(ACTION ITEM):
Please tally the lines of the records that contain "raytracer" and send back only the total.

(MATERIALS PROVIDED):
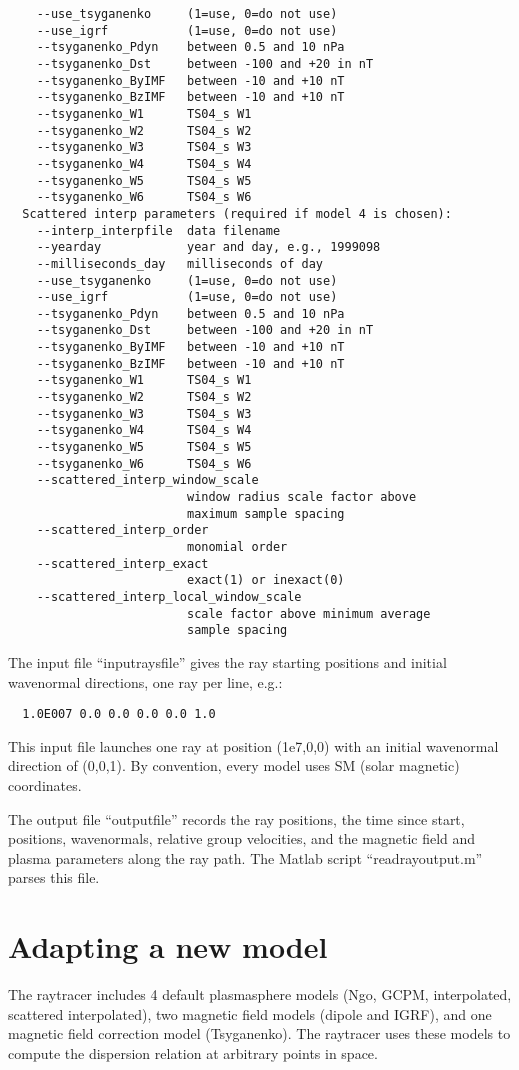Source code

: \documentclass[10pt]{article}
\begin{document}
\begin{verbatim}
    --use_tsyganenko     (1=use, 0=do not use)
    --use_igrf           (1=use, 0=do not use)
    --tsyganenko_Pdyn    between 0.5 and 10 nPa
    --tsyganenko_Dst     between -100 and +20 in nT
    --tsyganenko_ByIMF   between -10 and +10 nT
    --tsyganenko_BzIMF   between -10 and +10 nT
    --tsyganenko_W1      TS04_s W1
    --tsyganenko_W2      TS04_s W2
    --tsyganenko_W3      TS04_s W3
    --tsyganenko_W4      TS04_s W4
    --tsyganenko_W5      TS04_s W5
    --tsyganenko_W6      TS04_s W6
  Scattered interp parameters (required if model 4 is chosen):
    --interp_interpfile  data filename
    --yearday            year and day, e.g., 1999098
    --milliseconds_day   milliseconds of day
    --use_tsyganenko     (1=use, 0=do not use)
    --use_igrf           (1=use, 0=do not use)
    --tsyganenko_Pdyn    between 0.5 and 10 nPa
    --tsyganenko_Dst     between -100 and +20 in nT
    --tsyganenko_ByIMF   between -10 and +10 nT
    --tsyganenko_BzIMF   between -10 and +10 nT
    --tsyganenko_W1      TS04_s W1
    --tsyganenko_W2      TS04_s W2
    --tsyganenko_W3      TS04_s W3
    --tsyganenko_W4      TS04_s W4
    --tsyganenko_W5      TS04_s W5
    --tsyganenko_W6      TS04_s W6
    --scattered_interp_window_scale
                         window radius scale factor above
                         maximum sample spacing
    --scattered_interp_order
                         monomial order
    --scattered_interp_exact
                         exact(1) or inexact(0)
    --scattered_interp_local_window_scale
                         scale factor above minimum average
                         sample spacing
\end{verbatim}

The input file ``inputraysfile'' gives the ray starting positions and
initial wavenormal directions, one ray per line, e.g.:
\begin{verbatim}
  1.0E007 0.0 0.0 0.0 0.0 1.0
\end{verbatim}
This input file launches one ray at position (1e7,0,0) with an initial
wavenormal direction of (0,0,1).  By convention, every model uses SM
(solar magnetic) coordinates.

The output file ``outputfile'' records the ray positions, the time
since start, positions, wavenormals, relative group velocities, and
the magnetic field and plasma parameters along the ray path.  The
Matlab script ``readrayoutput.m'' parses this file.

\section{Adapting a new model}
The raytracer includes 4 default plasmasphere models (Ngo, GCPM,
interpolated, scattered interpolated), two magnetic field models
(dipole and IGRF), and one magnetic field correction model
(Tsyganenko).  The raytracer uses these models to compute the
dispersion relation at arbitrary points in space.
\end{document}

(RESPONSE TO THIS EXERCISE):
2